To do: From the line containing "- 🔭 I’m currently working on ..." through the last line of the records, print every line exactly and nothing more.
╔══
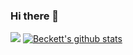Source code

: ### Hi there 👋

<!--
**beckettnormington/beckettnormington** is a ✨ _special_ ✨ repository because its `README.md` (this file) appears on your GitHub profile.

Here are some ideas to get you started:

- 🔭 I’m currently working on ...
- 🌱 I’m currently learning ...
- 👯 I’m looking to collaborate on ...
- 🤔 I’m looking for help with ...
- 💬 Ask me about ...
- 📫 How to reach me: ...
- 😄 Pronouns: ...
- ⚡ Fun fact: ...
-->
![](https://gitwar.herokuapp.com/badge?username=beckettnormington&color=brightgreen)
[![Beckett's github stats](https://github-readme-stats.vercel.app/api?username=beckettnormington)](https://github.com/beckettnormington)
╚══
Response to this task:
- 🔭 I’m currently working on ...
- 🌱 I’m currently learning ...
- 👯 I’m looking to collaborate on ...
- 🤔 I’m looking for help with ...
- 💬 Ask me about ...
- 📫 How to reach me: ...
- 😄 Pronouns: ...
- ⚡ Fun fact: ...
-->
![](https://gitwar.herokuapp.com/badge?username=beckettnormington&color=brightgreen)
[![Beckett's github stats](https://github-readme-stats.vercel.app/api?username=beckettnormington)](https://github.com/beckettnormington)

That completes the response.